The petition should add momentum to a much broader effort underway by a growing coalition of groups who are looking to combat fossil fuel industry influence and corporate capture at the national, as well as level.

“Here in Lima, we’re seeing how the interests of rich countries and their dirty energy corporations are put before the needs of vulnerable people and the planet,” said Pascoe Sabido, Researcher and Campaigner at Corporate Europe Observatory.

“It’s just common sense that those who are causing the crisis should be kept as far away from solving it as possible. If the UN talks are going to deliver fair and ambitious actions on climate change, we need to see both national and international actions to end the cosy relationship between polluters and our governments.”

Other negotiations provide examples for how the UNFCCC could approach restricting industry influence. The World Health Organization, for instance, has banned the tobacco industry from tobacco control talks and requires countries to disclose any contact with industry lobbyists. The UNFCCC has no such protections or requirements.

“We have kept abusive industries out of lifesaving policymaking before, and we must do it again. Delegates must look to the precedent set by the global tobacco treaty, which bars the tobacco industry from having a role in public policymaking,” said Patti Lynn, managing director at Corporate Accountability International.

“Giving a seat at the table to the very industries that are fueling this crisis and profiting from the talks’ failure is akin to letting the fox guard the hen house. Delegates must resolve to show Big Energy the door before next year’s meetings in Paris—the future of our planet depends on it.”
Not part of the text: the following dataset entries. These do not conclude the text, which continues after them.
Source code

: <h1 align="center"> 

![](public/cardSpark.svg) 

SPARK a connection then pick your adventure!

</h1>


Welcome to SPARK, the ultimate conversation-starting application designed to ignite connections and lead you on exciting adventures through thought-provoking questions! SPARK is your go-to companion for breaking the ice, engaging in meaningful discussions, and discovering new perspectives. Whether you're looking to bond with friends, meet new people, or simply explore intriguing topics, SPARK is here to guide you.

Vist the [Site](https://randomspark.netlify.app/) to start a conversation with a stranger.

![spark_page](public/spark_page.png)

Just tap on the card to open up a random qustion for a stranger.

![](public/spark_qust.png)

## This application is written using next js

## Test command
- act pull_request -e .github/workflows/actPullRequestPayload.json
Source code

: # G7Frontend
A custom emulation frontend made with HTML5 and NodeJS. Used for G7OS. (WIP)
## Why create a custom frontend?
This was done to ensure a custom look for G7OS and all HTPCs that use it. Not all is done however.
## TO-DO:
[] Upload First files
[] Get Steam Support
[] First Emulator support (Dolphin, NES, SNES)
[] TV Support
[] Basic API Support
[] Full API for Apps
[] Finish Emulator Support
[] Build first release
Activists have repeatedly protested fossil fuel industry presence at the climate talks. Last year, in Poland, activists rallied outside a World Coal Industry that was planned in conjunction with the talks. Last week, at the talks here in Lima, dozens protested outside of an anti-fossil fuel divestment panel featuring speakers from Shell and the World Coal Association.

350.org collected the petition signatures over the last week, with new signatures coming in nearly every minute on Friday as the climate talks continued.
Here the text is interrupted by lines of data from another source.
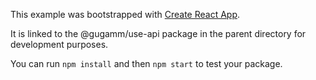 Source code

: This example was bootstrapped with [Create React App](https://github.com/facebook/create-react-app).

It is linked to the @gugamm/use-api package in the parent directory for development purposes.

You can run `npm install` and then `npm start` to test your package.

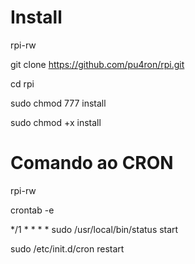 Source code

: # Install

rpi-rw

git clone https://github.com/pu4ron/rpi.git

cd rpi

sudo chmod 777 install

sudo chmod +x  install 

# Comando ao CRON

rpi-rw

crontab -e

*/1 * * * *  sudo /usr/local/bin/status start

sudo /etc/init.d/cron restart
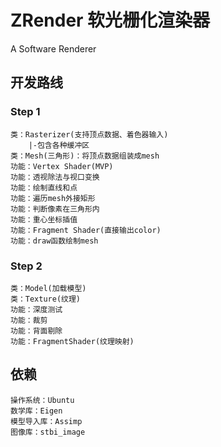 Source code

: # ZRender 软光栅化渲染器
A Software Renderer

## 开发路线
### Step 1
    类：Rasterizer(支持顶点数据、着色器输入)
        |-包含各种缓冲区
    类：Mesh(三角形)：将顶点数据组装成mesh 
    功能：Vertex Shader(MVP)
    功能：透视除法与视口变换
    功能：绘制直线和点
    功能：遍历mesh外接矩形
    功能：判断像素在三角形内
    功能：重心坐标插值
    功能：Fragment Shader(直接输出color)
    功能：draw函数绘制mesh

### Step 2
    类：Model(加载模型)
    类：Texture(纹理)
    功能：深度测试
    功能：裁剪
    功能：背面剔除
    功能：FragmentShader(纹理映射)

## 依赖
    操作系统：Ubuntu
    数学库：Eigen
    模型导入库：Assimp
    图像库：stbi_image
“In the face of the latest climate disaster in the Philippines, allowing the fossil fuel industry to put a corporate stranglehold on the climate talks in unacceptable,” 350.org Southeast Asia Co-Coordinator Zeph Rephollo wrote in an email blast on December 9th. “It’s time to kick big polluters out and make the climate talks fossil free.”
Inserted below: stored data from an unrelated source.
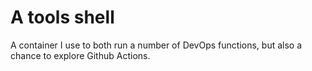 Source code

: # A tools shell

A container I use to both run a number of DevOps functions, but also a chance to explore Github Actions.

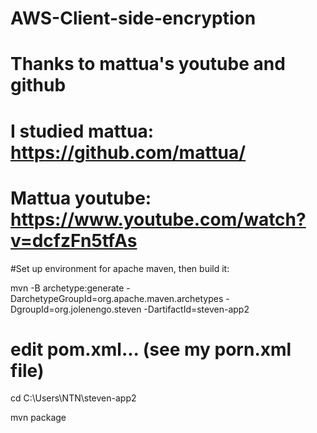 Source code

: # AWS-Client-side-encryption
# Thanks to mattua's youtube and github
# I studied mattua: https://github.com/mattua/
# Mattua youtube: https://www.youtube.com/watch?v=dcfzFn5tfAs

#Set up environment for apache maven, then build it:

mvn -B archetype:generate -DarchetypeGroupId=org.apache.maven.archetypes -DgroupId=org.jolenengo.steven -DartifactId=steven-app2
	
#	edit pom.xml... (see my porn.xml file)
	
cd C:\Users\NTN\steven-app2

mvn package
The petitions signatures build on a letter issued last year by over 75 organizations calling on the UNFCCC Secretariat to ban fossil fuel lobbyists from the talks.

“At risk are both our climate and the integrity of the UNFCCC as a multilateral process to tackle climate change,” the organizations wrote.

“Therefore there is an urgent need for rules to govern the relationship between the UNFCCC and the fossil fuel industry, including obligations for COP Presidents: rules that would ensure the current damaging situation is avoided, by ending the undue access and influence of polluting businesses and industries, recognising that their direct commercial interests are fundamentally and irreconcilably in conflict with the urgent need for an equitable and ambitious climate policy.”